Я достал из портмоне свою визитную карточку.
— Ага, фирмач, — прочитав, Желтовский затолкал в карман визитную карточку и только сейчас быстро, но цепко оглядел меня, заглянул в глаза, взгляды наши встретились, задержались.
«Что-то высчитывал, — подумал я. — Такие все понимают… А может ты мой коллега», — я внутренне усмехнулся.
— Дмитрий Юрьевич, вас встречают? За мной придет машина из офиса, предложил я.
— Меня должен встретить француз-коллега.
— Не первый раз во Франции? — спросил я.
— Забыл уже в который, — осклабился Желтовский.
— А как с языком?
— Говорю, читаю свободно, пишу с ошибками… Пардон, отлить надо, он встал и направился в туалет в конце самолета.

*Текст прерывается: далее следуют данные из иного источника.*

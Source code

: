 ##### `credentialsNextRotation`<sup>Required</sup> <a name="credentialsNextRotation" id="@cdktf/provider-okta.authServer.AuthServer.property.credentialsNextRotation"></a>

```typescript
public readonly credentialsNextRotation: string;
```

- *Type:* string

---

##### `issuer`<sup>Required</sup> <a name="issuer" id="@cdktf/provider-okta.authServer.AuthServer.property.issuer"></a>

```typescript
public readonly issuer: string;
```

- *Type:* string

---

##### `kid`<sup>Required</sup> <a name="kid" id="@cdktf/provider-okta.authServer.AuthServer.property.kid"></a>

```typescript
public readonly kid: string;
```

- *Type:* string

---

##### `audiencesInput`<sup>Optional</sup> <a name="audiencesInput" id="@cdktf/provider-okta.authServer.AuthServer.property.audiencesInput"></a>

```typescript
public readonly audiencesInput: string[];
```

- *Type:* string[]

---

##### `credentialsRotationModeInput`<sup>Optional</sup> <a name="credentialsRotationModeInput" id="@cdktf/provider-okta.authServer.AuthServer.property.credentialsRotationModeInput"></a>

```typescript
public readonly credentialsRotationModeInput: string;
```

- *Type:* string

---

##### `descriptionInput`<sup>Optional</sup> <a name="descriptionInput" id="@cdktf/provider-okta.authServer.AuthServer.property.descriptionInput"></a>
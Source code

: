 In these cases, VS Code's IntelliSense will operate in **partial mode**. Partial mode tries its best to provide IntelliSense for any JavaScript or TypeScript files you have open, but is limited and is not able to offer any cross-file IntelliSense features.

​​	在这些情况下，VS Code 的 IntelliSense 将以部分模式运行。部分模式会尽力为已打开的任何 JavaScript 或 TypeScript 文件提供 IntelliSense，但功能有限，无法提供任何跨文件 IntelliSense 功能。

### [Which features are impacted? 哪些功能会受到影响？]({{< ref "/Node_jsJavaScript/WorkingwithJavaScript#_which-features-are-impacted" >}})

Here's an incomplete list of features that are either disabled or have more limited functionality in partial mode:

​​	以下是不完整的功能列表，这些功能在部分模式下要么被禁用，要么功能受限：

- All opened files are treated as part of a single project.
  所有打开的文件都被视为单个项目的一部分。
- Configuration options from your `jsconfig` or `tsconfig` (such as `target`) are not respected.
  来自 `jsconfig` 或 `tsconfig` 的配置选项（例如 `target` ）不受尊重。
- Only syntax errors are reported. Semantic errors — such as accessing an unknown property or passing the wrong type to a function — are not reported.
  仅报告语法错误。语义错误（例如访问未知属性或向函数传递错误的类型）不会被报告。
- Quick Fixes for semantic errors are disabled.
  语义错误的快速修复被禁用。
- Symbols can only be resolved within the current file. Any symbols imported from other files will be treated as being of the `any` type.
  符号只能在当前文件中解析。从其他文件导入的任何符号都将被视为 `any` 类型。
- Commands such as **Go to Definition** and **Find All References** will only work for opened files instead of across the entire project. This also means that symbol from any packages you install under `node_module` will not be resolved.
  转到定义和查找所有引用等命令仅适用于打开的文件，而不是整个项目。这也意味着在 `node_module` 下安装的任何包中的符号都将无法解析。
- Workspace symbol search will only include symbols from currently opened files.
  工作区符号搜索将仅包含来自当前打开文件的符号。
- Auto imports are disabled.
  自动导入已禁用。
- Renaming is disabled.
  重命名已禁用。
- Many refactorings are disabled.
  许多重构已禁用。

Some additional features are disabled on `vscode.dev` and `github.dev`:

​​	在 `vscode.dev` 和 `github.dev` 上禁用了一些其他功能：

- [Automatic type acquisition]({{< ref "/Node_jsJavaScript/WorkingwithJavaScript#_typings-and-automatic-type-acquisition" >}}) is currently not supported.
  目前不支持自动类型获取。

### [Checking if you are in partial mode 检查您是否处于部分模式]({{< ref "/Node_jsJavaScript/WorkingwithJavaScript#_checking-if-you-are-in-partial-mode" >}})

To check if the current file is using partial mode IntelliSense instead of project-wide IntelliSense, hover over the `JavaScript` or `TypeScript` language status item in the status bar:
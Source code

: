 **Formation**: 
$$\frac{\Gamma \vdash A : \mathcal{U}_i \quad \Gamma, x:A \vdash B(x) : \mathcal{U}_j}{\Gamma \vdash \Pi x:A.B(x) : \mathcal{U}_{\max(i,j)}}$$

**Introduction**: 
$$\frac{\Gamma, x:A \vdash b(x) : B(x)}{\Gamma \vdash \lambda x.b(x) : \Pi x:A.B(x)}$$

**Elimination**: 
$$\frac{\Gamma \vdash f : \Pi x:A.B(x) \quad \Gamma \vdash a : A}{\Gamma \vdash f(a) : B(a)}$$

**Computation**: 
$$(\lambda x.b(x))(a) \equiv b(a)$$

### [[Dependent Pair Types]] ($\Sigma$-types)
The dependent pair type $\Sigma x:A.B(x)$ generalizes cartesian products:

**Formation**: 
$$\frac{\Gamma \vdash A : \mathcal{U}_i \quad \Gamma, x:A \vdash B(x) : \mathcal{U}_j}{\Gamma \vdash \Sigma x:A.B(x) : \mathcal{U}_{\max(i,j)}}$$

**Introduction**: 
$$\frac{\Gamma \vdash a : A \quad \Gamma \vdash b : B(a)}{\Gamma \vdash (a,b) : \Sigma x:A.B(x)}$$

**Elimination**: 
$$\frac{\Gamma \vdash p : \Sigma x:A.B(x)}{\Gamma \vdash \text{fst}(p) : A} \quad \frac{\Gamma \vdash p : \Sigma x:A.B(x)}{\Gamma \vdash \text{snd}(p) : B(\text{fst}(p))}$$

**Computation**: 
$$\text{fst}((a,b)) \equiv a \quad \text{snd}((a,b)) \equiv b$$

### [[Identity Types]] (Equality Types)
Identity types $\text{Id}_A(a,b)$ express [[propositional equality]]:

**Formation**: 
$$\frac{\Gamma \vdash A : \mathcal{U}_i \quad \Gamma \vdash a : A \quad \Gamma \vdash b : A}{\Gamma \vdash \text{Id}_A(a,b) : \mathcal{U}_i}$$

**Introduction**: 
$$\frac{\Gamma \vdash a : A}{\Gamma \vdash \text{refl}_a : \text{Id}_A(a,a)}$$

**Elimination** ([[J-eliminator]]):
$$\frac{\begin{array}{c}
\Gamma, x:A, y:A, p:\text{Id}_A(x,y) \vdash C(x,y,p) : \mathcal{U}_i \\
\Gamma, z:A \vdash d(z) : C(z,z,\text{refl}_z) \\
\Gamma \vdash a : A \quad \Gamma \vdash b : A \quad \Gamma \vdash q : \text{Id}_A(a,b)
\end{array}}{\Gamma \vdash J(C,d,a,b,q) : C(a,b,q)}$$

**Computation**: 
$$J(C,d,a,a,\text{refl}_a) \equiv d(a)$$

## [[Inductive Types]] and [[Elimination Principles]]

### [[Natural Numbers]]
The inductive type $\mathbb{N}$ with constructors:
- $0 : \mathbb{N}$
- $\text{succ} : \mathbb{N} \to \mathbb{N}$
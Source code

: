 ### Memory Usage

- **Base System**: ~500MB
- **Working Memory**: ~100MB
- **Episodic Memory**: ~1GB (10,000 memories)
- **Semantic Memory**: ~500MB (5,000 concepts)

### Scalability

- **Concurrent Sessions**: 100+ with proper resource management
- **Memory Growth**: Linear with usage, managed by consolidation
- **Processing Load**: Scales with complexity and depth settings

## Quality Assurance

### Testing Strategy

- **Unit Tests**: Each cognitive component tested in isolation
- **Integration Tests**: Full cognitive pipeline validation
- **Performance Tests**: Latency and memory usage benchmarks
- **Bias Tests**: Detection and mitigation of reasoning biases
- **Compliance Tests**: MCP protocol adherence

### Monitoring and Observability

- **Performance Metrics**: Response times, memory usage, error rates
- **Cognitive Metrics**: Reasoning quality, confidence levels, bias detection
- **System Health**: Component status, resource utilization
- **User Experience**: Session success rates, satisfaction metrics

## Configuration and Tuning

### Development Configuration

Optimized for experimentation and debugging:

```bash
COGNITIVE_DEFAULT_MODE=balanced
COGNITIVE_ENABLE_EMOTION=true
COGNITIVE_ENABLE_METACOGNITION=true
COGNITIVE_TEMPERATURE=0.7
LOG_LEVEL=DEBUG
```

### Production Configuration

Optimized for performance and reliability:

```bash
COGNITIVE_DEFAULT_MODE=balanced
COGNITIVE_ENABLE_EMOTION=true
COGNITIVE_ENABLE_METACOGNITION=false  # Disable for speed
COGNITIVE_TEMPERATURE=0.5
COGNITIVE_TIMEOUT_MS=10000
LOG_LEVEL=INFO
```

Я оценивал: нагловат, самоуверен, хваток. А вспомнив его интервью, репортажи, комментарии по телевидению и в прессе, добавил: популярен, хлесток, циничен. Услышав басок Желтовского, я оглянулся. Он стоял в проходе и весело беседовал с какой-то пожилой дамой, подбрасывавшей на ладони нитку крупного жемчуга, свисавшую почти до живота.
Я откинулся в кресле, прикрыл глаза, пощупал левую сторону груди, где во внутреннем кармане лежал еще один паспорт на имя гражданина России.
3. НА ЗЕМЛЕ. МОСКВА. СЕГОДНЯ
Пока Перфильев находился в зазеркалье своих воспоминаний, в реальной жизни он же, сорокадвухлетний Павел Александрович Перфильев, повязав галстук, надел утепленную куртку из серой плащевой ткани, спустился по лестнице вниз и вышел из подъезда. Привычно метнул взгляд через дорогу, вправо, влево, ни о чем при этом не думая, так — на ходу. Когда-то Лебяхин сказал ему: «То образование, которое ты получил в специфическом учебном заведении, ты со временем забудешь. Но никогда не забудешь вживленные привычки. Они станут твоим инстинктом».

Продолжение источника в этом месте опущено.